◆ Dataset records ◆
"""

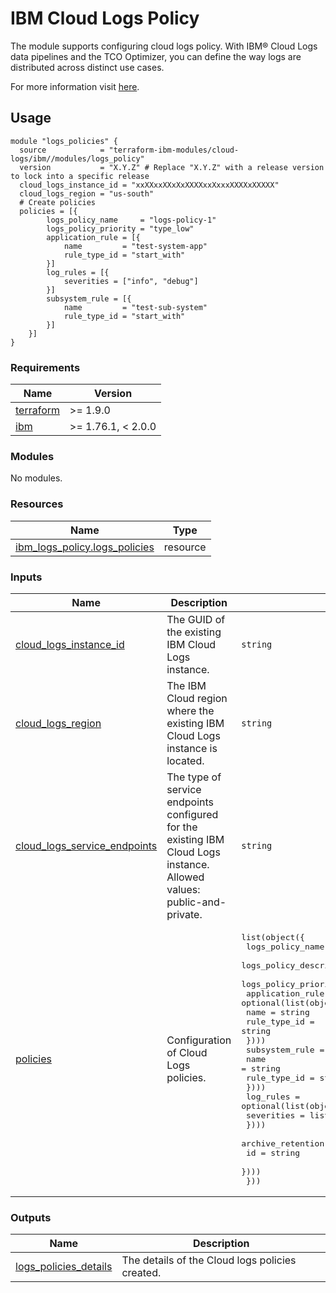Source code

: # IBM Cloud Logs Policy

The module supports configuring cloud logs policy. With IBM® Cloud Logs data pipelines and the TCO Optimizer, you can define the way logs are distributed across distinct use cases.

 For more information visit [here](https://cloud.ibm.com/docs/cloud-logs?topic=cloud-logs-tco-optimizer#tco-optimizer-create-policy).

## Usage

```hcl
module "logs_policies" {
  source            = "terraform-ibm-modules/cloud-logs/ibm//modules/logs_policy"
  version           = "X.Y.Z" # Replace "X.Y.Z" with a release version to lock into a specific release
  cloud_logs_instance_id = "xxXXxxXXxXxXXXXxxXxxxXXXXxXXXXX"
  cloud_logs_region = "us-south"
  # Create policies
  policies = [{
        logs_policy_name     = "logs-policy-1"
        logs_policy_priority = "type_low"
        application_rule = [{
            name         = "test-system-app"
            rule_type_id = "start_with"
        }]
        log_rules = [{
            severities = ["info", "debug"]
        }]
        subsystem_rule = [{
            name         = "test-sub-system"
            rule_type_id = "start_with"
        }]
    }]
}
```

<!-- BEGINNING OF PRE-COMMIT-TERRAFORM DOCS HOOK -->
### Requirements

| Name | Version |
|------|---------|
| <a name="requirement_terraform"></a> [terraform](#requirement\_terraform) | >= 1.9.0 |
| <a name="requirement_ibm"></a> [ibm](#requirement\_ibm) | >= 1.76.1, < 2.0.0 |

### Modules

No modules.

### Resources

| Name | Type |
|------|------|
| [ibm_logs_policy.logs_policies](https://registry.terraform.io/providers/IBM-Cloud/ibm/latest/docs/resources/logs_policy) | resource |

### Inputs

| Name | Description | Type | Default | Required |
|------|-------------|------|---------|:--------:|
| <a name="input_cloud_logs_instance_id"></a> [cloud\_logs\_instance\_id](#input\_cloud\_logs\_instance\_id) | The GUID of the existing IBM Cloud Logs instance. | `string` | n/a | yes |
| <a name="input_cloud_logs_region"></a> [cloud\_logs\_region](#input\_cloud\_logs\_region) | The IBM Cloud region where the existing IBM Cloud Logs instance is located. | `string` | n/a | yes |
| <a name="input_cloud_logs_service_endpoints"></a> [cloud\_logs\_service\_endpoints](#input\_cloud\_logs\_service\_endpoints) | The type of service endpoints configured for the existing IBM Cloud Logs instance. Allowed values: public-and-private. | `string` | n/a | yes |
| <a name="input_policies"></a> [policies](#input\_policies) | Configuration of Cloud Logs policies. | <pre>list(object({<br/>    logs_policy_name        = string<br/>    logs_policy_description = optional(string, null)<br/>    logs_policy_priority    = string<br/>    application_rule = optional(list(object({<br/>      name         = string<br/>      rule_type_id = string<br/>    })))<br/>    subsystem_rule = optional(list(object({<br/>      name         = string<br/>      rule_type_id = string<br/>    })))<br/>    log_rules = optional(list(object({<br/>      severities = list(string)<br/>    })))<br/>    archive_retention = optional(list(object({<br/>      id = string<br/>    })))<br/>  }))</pre> | `[]` | no |

### Outputs

| Name | Description |
|------|-------------|
| <a name="output_logs_policies_details"></a> [logs\_policies\_details](#output\_logs\_policies\_details) | The details of the Cloud logs policies created. |
<!-- END OF PRE-COMMIT-TERRAFORM DOCS HOOK -->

"""

◆ INSTRUCTIONS FOR THE TASK ◆
Before printing the records again, strip out the pictures; change nothing else.

◆ TASK OUTPUT ◆
Source code

: # IBM Cloud Logs Policy

The module supports configuring cloud logs policy. With IBM® Cloud Logs data pipelines and the TCO Optimizer, you can define the way logs are distributed across distinct use cases.

 For more information visit [here](https://cloud.ibm.com/docs/cloud-logs?topic=cloud-logs-tco-optimizer#tco-optimizer-create-policy).

## Usage

```hcl
module "logs_policies" {
  source            = "terraform-ibm-modules/cloud-logs/ibm//modules/logs_policy"
  version           = "X.Y.Z" # Replace "X.Y.Z" with a release version to lock into a specific release
  cloud_logs_instance_id = "xxXXxxXXxXxXXXXxxXxxxXXXXxXXXXX"
  cloud_logs_region = "us-south"
  # Create policies
  policies = [{
        logs_policy_name     = "logs-policy-1"
        logs_policy_priority = "type_low"
        application_rule = [{
            name         = "test-system-app"
            rule_type_id = "start_with"
        }]
        log_rules = [{
            severities = ["info", "debug"]
        }]
        subsystem_rule = [{
            name         = "test-sub-system"
            rule_type_id = "start_with"
        }]
    }]
}
```

<!-- BEGINNING OF PRE-COMMIT-TERRAFORM DOCS HOOK -->
### Requirements

| Name | Version |
|------|---------|
| <a name="requirement_terraform"></a> [terraform](#requirement\_terraform) | >= 1.9.0 |
| <a name="requirement_ibm"></a> [ibm](#requirement\_ibm) | >= 1.76.1, < 2.0.0 |

### Modules

No modules.

### Resources

| Name | Type |
|------|------|
| [ibm_logs_policy.logs_policies](https://registry.terraform.io/providers/IBM-Cloud/ibm/latest/docs/resources/logs_policy) | resource |

### Inputs

| Name | Description | Type | Default | Required |
|------|-------------|------|---------|:--------:|
| <a name="input_cloud_logs_instance_id"></a> [cloud\_logs\_instance\_id](#input\_cloud\_logs\_instance\_id) | The GUID of the existing IBM Cloud Logs instance. | `string` | n/a | yes |
| <a name="input_cloud_logs_region"></a> [cloud\_logs\_region](#input\_cloud\_logs\_region) | The IBM Cloud region where the existing IBM Cloud Logs instance is located. | `string` | n/a | yes |
| <a name="input_cloud_logs_service_endpoints"></a> [cloud\_logs\_service\_endpoints](#input\_cloud\_logs\_service\_endpoints) | The type of service endpoints configured for the existing IBM Cloud Logs instance. Allowed values: public-and-private. | `string` | n/a | yes |
| <a name="input_policies"></a> [policies](#input\_policies) | Configuration of Cloud Logs policies. | <pre>list(object({<br/>    logs_policy_name        = string<br/>    logs_policy_description = optional(string, null)<br/>    logs_policy_priority    = string<br/>    application_rule = optional(list(object({<br/>      name         = string<br/>      rule_type_id = string<br/>    })))<br/>    subsystem_rule = optional(list(object({<br/>      name         = string<br/>      rule_type_id = string<br/>    })))<br/>    log_rules = optional(list(object({<br/>      severities = list(string)<br/>    })))<br/>    archive_retention = optional(list(object({<br/>      id = string<br/>    })))<br/>  }))</pre> | `[]` | no |

### Outputs

| Name | Description |
|------|-------------|
| <a name="output_logs_policies_details"></a> [logs\_policies\_details](#output\_logs\_policies\_details) | The details of the Cloud logs policies created. |
<!-- END OF PRE-COMMIT-TERRAFORM DOCS HOOK -->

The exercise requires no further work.